When I took my computer to the shop I've used for the last ten years, they told me it would take 3-5 business days. After five days, the computer store called. The off/on switch was shorted out, and they thought it I might have spilled liquid into the computer. I hadn't. They wanted $380 to replace the switch and the top case. I wasn't sure whether my four-year-old computer was actually worth that much. My twitter friends suggested I get a second opinion.
Last Saturday I went to pick up my computer. They guy said I couldn't take have it. It was in pieces on the workman's bench and I would have to wait until he put it back together on Monday. I couldn't get there on Monday or Tuesday, so I went to pick it up on Wednesday morning (on my way to the dentist to get the crown repaired). The repairman offered me $30 for parts. I didn't take it. He then suggested that I try the Apple Store.
I should confess that I am not a big fan of the Apple Store. It's always super, super, super busy. There are all kinds of different computer noises, and classes, and conversations, and it puts my ADD brain into full fight or flight mode. That day, the day before Thanksgiving, was no different. The store was busy, busy, busy. And super noisy. And I couldn't get an appointment at the "Genius Bar" until Saturday.

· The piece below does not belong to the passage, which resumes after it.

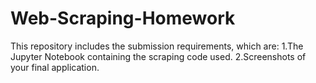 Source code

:# Web-Scraping-Homework

This repository includes the submission requirements, which are:
1.The Jupyter Notebook containing the scraping code used.
2.Screenshots of your final application.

So on Saturday I went back. And it was still busy, busy, busy. And super noisy. And I had to stand in front of the speaker display and every time someone needed to look at the speakers, I had to kind of scootch over and try to make room in this really crowded store. At one point someone asked me for advice about which speaker they should buy. And I was really, really glad when it was my turn for the Genius Bar and I could sit facing away from the craziness of the store.

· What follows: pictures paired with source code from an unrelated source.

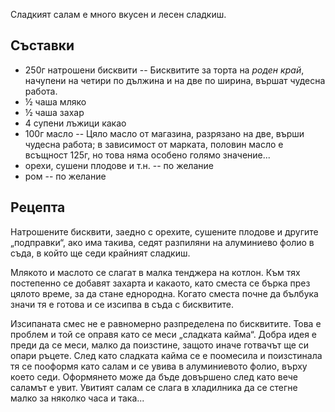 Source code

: Сладкият салам е много вкусен и лесен сладкиш.

## Съставки

- 250г натрошени бисквити -- Бисквитите за торта на _роден край_, начупени на четири по дължина и на две по ширина, вършат чудесна работа.
- ½ чаша мляко
- ½ чаша захар
- 4 супени лъжици какао
- 100г масло -- Цяло масло от магазина, разрязано на две, върши чудесна работа; в зависимост от марката, половин масло е всъщност 125г, но това няма особено голямо значение...
- орехи, сушени плодове и т.н. -- по желание
- ром                          -- по желание

## Рецепта

Натрошените бисквити, заедно с орехите, сушените плодове и другите „подправки“, ако има такива, седят
разпиляни на алуминиево фолио в съда, в който ще седи крайният сладкиш.

Млякото и маслото се слагат в малка тенджера на котлон. Към тях постепенно се добавят захарта и
какаото, като сместа се бърка през цялото време, за да стане еднородна. Когато сместа почне да
бълбука значи тя е готова и се изсипва в съда с бисквитите.

Изсипаната смес не е равномерно разпределена по бисквитите. Това е проблем и той се оправя като се
меси „сладката кайма“. Добра идея е преди да се меси, малко да поизстине, защото иначе готвачът ще
си опари ръцете. След като сладката кайма се е поомесила и поизстинала тя се пооформя като салам
и се увива в алуминиевото фолио, върху което седи. Оформянето може да бъде довършено след като
вече саламът е увит. Увитият салам се слага в хладилника да се стегне малко за няколко часа и така...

Mr. A., my genius, was very personable. In the first five minutes, I knew that his favorite part of Thanksgiving was cornbread. And that he has a sister who is a social worker in Minneapolis. And about his friend who is a football player that tore his ACL. He knew about my boys. And all the while, he was plugging in my computer and running different tests.Soon he was able to confirm that there is something wrong with the on/off switch. I thought about the $380. And I wanted to cry.

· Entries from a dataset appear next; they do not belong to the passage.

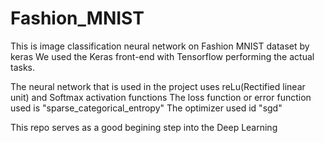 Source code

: # Fashion_MNIST
This is image classification neural network on Fashion MNIST dataset by keras
We used the Keras front-end with Tensorflow performing the actual tasks.

The neural network that is used in the project uses reLu(Rectified linear unit) and Softmax activation functions
The loss function or error function used is "sparse_categorical_entropy"
The optimizer used id "sgd"

This repo serves as a good begining step into the Deep Learning 
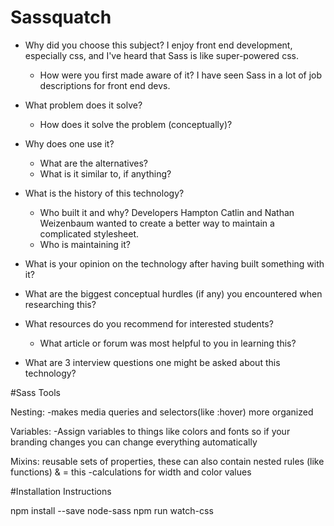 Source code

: # Sassquatch
- Why did you choose this subject?
  I enjoy front end development, especially css, and I've heard that Sass is like super-powered css.

  - How were you first made aware of it?
  I have seen Sass in a lot of job descriptions for front end devs.
- What problem does it solve?
  - How does it solve the problem (conceptually)?
- Why does one use it?
  - What are the alternatives?
  - What is it similar to, if anything?
- What is the history of this technology?
  - Who built it and why?
  Developers Hampton Catlin and Nathan Weizenbaum wanted to create a better way to maintain a complicated stylesheet.
  - Who is maintaining it?
- What is your opinion on the technology after having built something with it?
- What are the biggest conceptual hurdles (if any) you encountered when researching this?
- What resources do you recommend for interested students?
  - What article or forum was most helpful to you in learning this?
- What are 3 interview questions one might be asked about this technology?

#Sass Tools

Nesting:
-makes media queries and selectors(like :hover) more organized

Variables:
-Assign variables to things like colors and fonts so if your branding changes you can change everything automatically

Mixins: reusable sets of properties, these can also contain nested rules (like functions)
& = this
-calculations for width and color values



#Installation Instructions

npm install --save node-sass
npm run watch-css
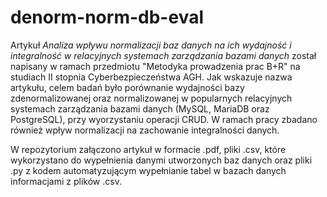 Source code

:# denorm-norm-db-eval

Artykuł _Analiza wpływu normalizacji baz danych na ich wydajność i integralność w relacyjnych systemach zarządzania bazami danych_ został napisany w ramach przedmiotu "Metodyka prowadzenia prac B+R" na studiach II stopnia Cyberbezpieczeństwa AGH. Jak wskazuje nazwa artykułu, celem badań było porównanie wydajności bazy zdenormalizowanej oraz normalizowanej w popularnych relacyjnych systemach zarządzania bazami danych (MySQL, MariaDB oraz PostgreSQL), przy wyorzystaniu operacji CRUD. W ramach pracy zbadano również wpływ normalizacji na zachowanie integralności danych.

W repozytorium załączono artykuł w formacie .pdf, pliki .csv, które wykorzystano do wypełnienia danymi utworzonych baz danych oraz pliki .py z kodem automatyzującym wypełnianie tabel w bazach danych informacjami z plików .csv.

"Let me see what I can do for you," he said. And he walked away and went over to a different computer. In five minutes he was back. "Ok, here is what they are going to do," he said. They are going to replace the top case. And then they are going to replace this part on the bottom too. But it will take about 3-5 days."
"How much?" I asked, hoping I wouldn't start to cry in the store, in front of all of those people.
"Nothing," he said. "Apple is taking care of it."
"Nothing?" I said, thinking of the $380 I was expecting to hear.
"I don't joke about money," says Mr. A. "Really. You just need to sign with your finger."
I sign and leave the store quickly, then go to my car and cry.
It has been a long hard six weeks.
Tonight I am going to write Mr. A a note, to tell him how much his kindness meant to a very tired mom.